8 Although Hommerbocker’s opening sentence of this section asks the court to dismiss the complaint, the section concludes with a request for entry of summary judgment in her favor. (Id. at 15.) Because this is a motion for summary judgment, the court will consider this argument under the summary judgment standard. (Doc. 226-5, p. 15.) From the plain text of this release, Hommerbocker, as seller, is released from all claims except those claiming she defaulted under the contract
or violated the seller disclosure law. Niblett has not argued that Hommerbocker defaulted under the contract. Further, the court previously dismissed with prejudice the Real Estate Seller Disclosure Law claim pleaded against
Hommerbocker. (Doc. 126.) Accordingly, pursuant to the release provision in the standard sale agreement, Hommerbocker has been released from the fraud claims against her.
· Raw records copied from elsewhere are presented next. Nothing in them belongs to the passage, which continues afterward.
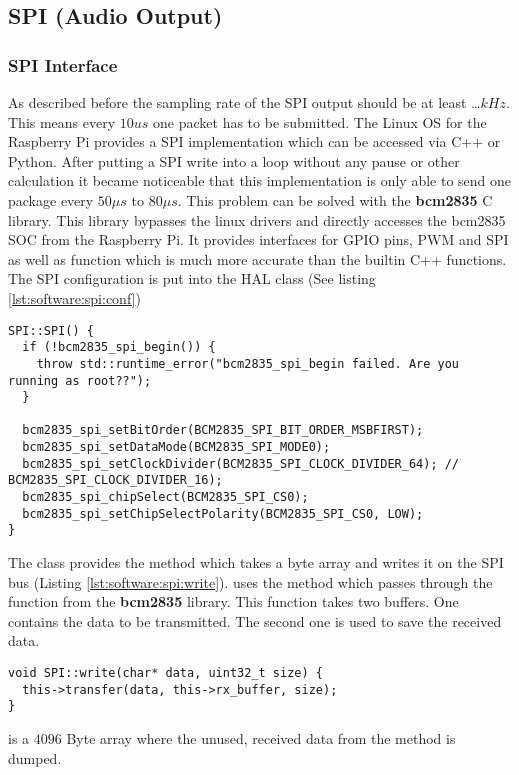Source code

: \subsection{SPI (Audio Output)}

\subsubsection*{SPI Interface}

As described before the sampling rate of the SPI output should be at least \dots$kHz$. This means every $10us$ one packet has to be submitted. The Linux OS for the Raspberry Pi provides a SPI implementation which can be accessed via C++ or Python. After putting a SPI write into a loop without any pause or other calculation it became noticeable that this implementation is only able to send one package every $50\mu s$ to $80\mu s$. This problem can be solved with the \textbf{bcm2835} C library.\cite{mccauley_bcm2835_nodate} This library bypasses the linux drivers and directly accesses the bcm2835 SOC from the Raspberry Pi. It provides interfaces for GPIO pins, PWM and SPI as well as  function which is much more accurate than the builtin C++ functions.\p
%
The SPI configuration is put into the HAL class  (See listing \ref{lst:software:spi:conf})
%
\begin{mdframed}
\begin{lstlisting}[caption=SPI configuration, label=lst:software:spi:conf]
SPI::SPI() {
  if (!bcm2835_spi_begin()) {
    throw std::runtime_error("bcm2835_spi_begin failed. Are you running as root??");
  }

  bcm2835_spi_setBitOrder(BCM2835_SPI_BIT_ORDER_MSBFIRST);
  bcm2835_spi_setDataMode(BCM2835_SPI_MODE0);
  bcm2835_spi_setClockDivider(BCM2835_SPI_CLOCK_DIVIDER_64); // BCM2835_SPI_CLOCK_DIVIDER_16);
  bcm2835_spi_chipSelect(BCM2835_SPI_CS0);
  bcm2835_spi_setChipSelectPolarity(BCM2835_SPI_CS0, LOW);
}
\end{lstlisting}
\end{mdframed}
%
The  class provides the method  which takes a byte array and writes it on the SPI bus (Listing \ref{lst:software:spi:write}).  uses the method  which passes through the function  from the \textbf{bcm2835} library. This function takes two buffers. One contains the data to be transmitted. The second one is used to save the received data.
%
\begin{mdframed}
\begin{lstlisting}[caption=Method for writing data onto the SPI bus, label=lst:software:spi:write]
void SPI::write(char* data, uint32_t size) {
  this->transfer(data, this->rx_buffer, size);
}
\end{lstlisting}
\end{mdframed}
%
 is a $4096$ Byte array where the unused, received data from the  method is dumped.
%
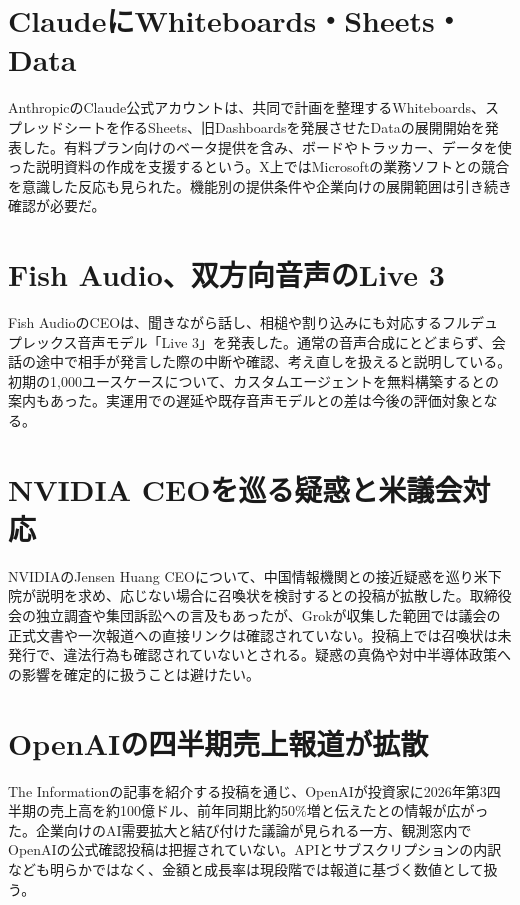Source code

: \section{ClaudeにWhiteboards・Sheets・Data}
AnthropicのClaude公式アカウントは、共同で計画を整理するWhiteboards、スプレッドシートを作るSheets、旧Dashboardsを発展させたDataの展開開始を発表した。有料プラン向けのベータ提供を含み、ボードやトラッカー、データを使った説明資料の作成を支援するという。X上ではMicrosoftの業務ソフトとの競合を意識した反応も見られた。機能別の提供条件や企業向けの展開範囲は引き続き確認が必要だ。

\section{Fish Audio、双方向音声のLive 3}
Fish AudioのCEOは、聞きながら話し、相槌や割り込みにも対応するフルデュプレックス音声モデル「Live 3」を発表した。通常の音声合成にとどまらず、会話の途中で相手が発言した際の中断や確認、考え直しを扱えると説明している。初期の1,000ユースケースについて、カスタムエージェントを無料構築するとの案内もあった。実運用での遅延や既存音声モデルとの差は今後の評価対象となる。

\section{NVIDIA CEOを巡る疑惑と米議会対応}
NVIDIAのJensen Huang CEOについて、中国情報機関との接近疑惑を巡り米下院が説明を求め、応じない場合に召喚状を検討するとの投稿が拡散した。取締役会の独立調査や集団訴訟への言及もあったが、Grokが収集した範囲では議会の正式文書や一次報道への直接リンクは確認されていない。投稿上では召喚状は未発行で、違法行為も確認されていないとされる。疑惑の真偽や対中半導体政策への影響を確定的に扱うことは避けたい。

\section{OpenAIの四半期売上報道が拡散}
The Informationの記事を紹介する投稿を通じ、OpenAIが投資家に2026年第3四半期の売上高を約100億ドル、前年同期比約50\%増と伝えたとの情報が広がった。企業向けのAI需要拡大と結び付けた議論が見られる一方、観測窓内でOpenAIの公式確認投稿は把握されていない。APIとサブスクリプションの内訳なども明らかではなく、金額と成長率は現段階では報道に基づく数値として扱う。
The court will grant Hommerbocker’s motion for summary judgment and enter judgment in favor of Hommerbocker accordingly.
B. eXp Defendants’ Motion for Summary Judgment Niblett raises UTPCPL, fraud, fraudulent concealment, fraudulent inducement, and concert of action claims against all eXp Defendants. (Doc. 72.) eXp Defendants move for partial summary judgment regarding damages on the
UTPCPL claims and total summary judgment on the fraud claims. (Doc. 227, pp. 2, 3.) The court begins with the fraud-based claims. 1. Fraud-Based Claims eXp Defendants argue that “[s]ince Niblett has not suffered any actual
pecuniary injury, she cannot establish any of her fraud-based common law claims[.]” (Doc. 227, p. 11.) In opposition, Niblett points to her “Exhibit 16,” which purports to be a list of the damages she suffered in this case, concluding with an “actual loss” of $ 263,22.11. (Doc. 231-16.) The list includes costs such as fees for mediation, moving expenses, paint, estimates to engineer Jeff Fertich,
“repairs,” taxes, closing costs, attorney’s fees to Attorney Gerace, closing fees, and outstanding income tax. (Id.) This document is not a sworn affidavit and there are no underlying documents to support any of the costs listed in Exhibit 16. As a
further category of damage, Niblett also argues that “Plaintiff’s car insurance rose from $82 per month to $172 per month for the years since her 800 stellar credit score was ruined.” (Doc. 233, p. 15.) Niblett does not provide documentary evidence of this assertion.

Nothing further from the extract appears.